Saved data entries
* * * *

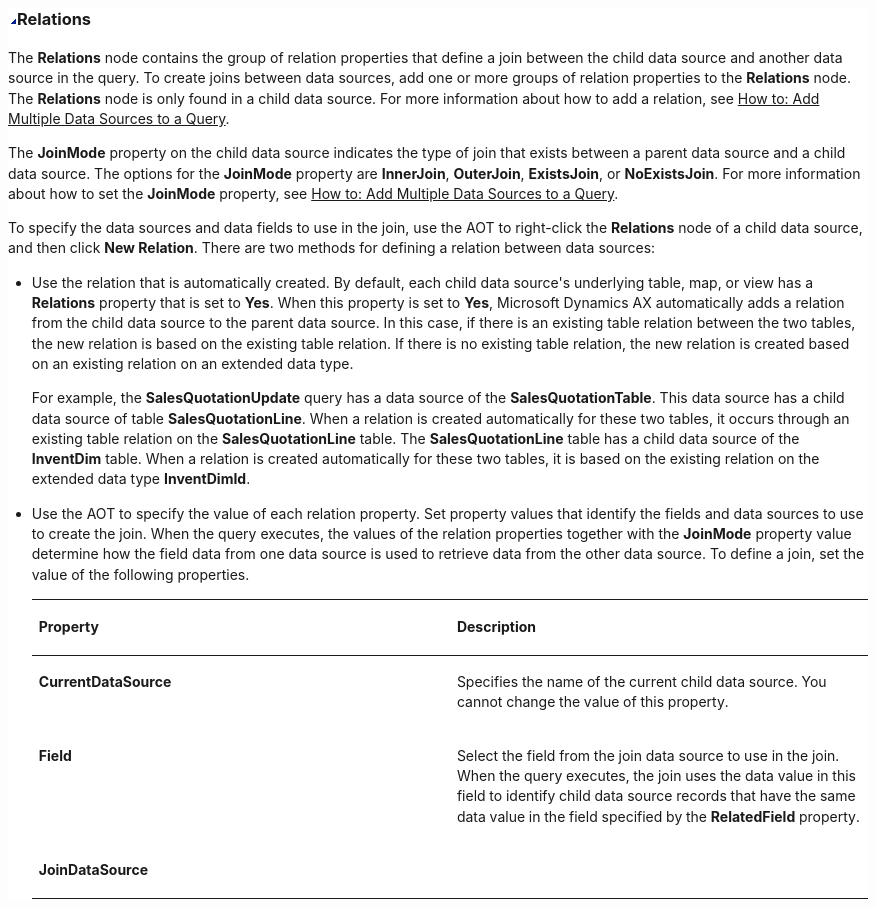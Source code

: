 

### ![Bb278121.collapse\_all(en-us,AX.60).gif](images/Gg863931.collapse_all(en-us,AX.60).gif "Bb278121.collapse_all(en-us,AX.60).gif")Relations

The **Relations** node contains the group of relation properties that define a join between the child data source and another data source in the query. To create joins between data sources, add one or more groups of relation properties to the **Relations** node. The **Relations** node is only found in a child data source. For more information about how to add a relation, see [How to: Add Multiple Data Sources to a Query](how-to-add-multiple-data-sources-to-a-query.md).

The **JoinMode** property on the child data source indicates the type of join that exists between a parent data source and a child data source. The options for the **JoinMode** property are **InnerJoin**, **OuterJoin**, **ExistsJoin**, or **NoExistsJoin**. For more information about how to set the **JoinMode** property, see [How to: Add Multiple Data Sources to a Query](how-to-add-multiple-data-sources-to-a-query.md).

To specify the data sources and data fields to use in the join, use the AOT to right-click the **Relations** node of a child data source, and then click **New Relation**. There are two methods for defining a relation between data sources:

  - Use the relation that is automatically created. By default, each child data source's underlying table, map, or view has a **Relations** property that is set to **Yes**. When this property is set to **Yes**, Microsoft Dynamics AX automatically adds a relation from the child data source to the parent data source. In this case, if there is an existing table relation between the two tables, the new relation is based on the existing table relation. If there is no existing table relation, the new relation is created based on an existing relation on an extended data type.
    
    For example, the **SalesQuotationUpdate** query has a data source of the **SalesQuotationTable**. This data source has a child data source of table **SalesQuotationLine**. When a relation is created automatically for these two tables, it occurs through an existing table relation on the **SalesQuotationLine** table. The **SalesQuotationLine** table has a child data source of the **InventDim** table. When a relation is created automatically for these two tables, it is based on the existing relation on the extended data type **InventDimId**.

  - Use the AOT to specify the value of each relation property. Set property values that identify the fields and data sources to use to create the join. When the query executes, the values of the relation properties together with the **JoinMode** property value determine how the field data from one data source is used to retrieve data from the other data source. To define a join, set the value of the following properties.
    
    <table>
    <colgroup>
    <col style="width: 50%" />
    <col style="width: 50%" />
    </colgroup>
    <thead>
    <tr class="header">
    <th><p>Property</p></th>
    <th><p>Description</p></th>
    </tr>
    </thead>
    <tbody>
    <tr class="odd">
    <td><p><strong>CurrentDataSource</strong></p></td>
    <td><p>Specifies the name of the current child data source. You cannot change the value of this property.</p></td>
    </tr>
    <tr class="even">
    <td><p><strong>Field</strong></p></td>
    <td><p>Select the field from the join data source to use in the join. When the query executes, the join uses the data value in this field to identify child data source records that have the same data value in the field specified by the <strong>RelatedField</strong> property.</p></td>
    </tr>
    <tr class="odd">
    <td><p><strong>JoinDataSource</strong></p></td>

* * * *

→ What you need to do: In the entries above, copy each line that contains the string "multiple".

→ Your solution:
The **Relations** node contains the group of relation properties that define a join between the child data source and another data source in the query. To create joins between data sources, add one or more groups of relation properties to the **Relations** node. The **Relations** node is only found in a child data source. For more information about how to add a relation, see [How to: Add Multiple Data Sources to a Query](how-to-add-multiple-data-sources-to-a-query.md).
The **JoinMode** property on the child data source indicates the type of join that exists between a parent data source and a child data source. The options for the **JoinMode** property are **InnerJoin**, **OuterJoin**, **ExistsJoin**, or **NoExistsJoin**. For more information about how to set the **JoinMode** property, see [How to: Add Multiple Data Sources to a Query](how-to-add-multiple-data-sources-to-a-query.md).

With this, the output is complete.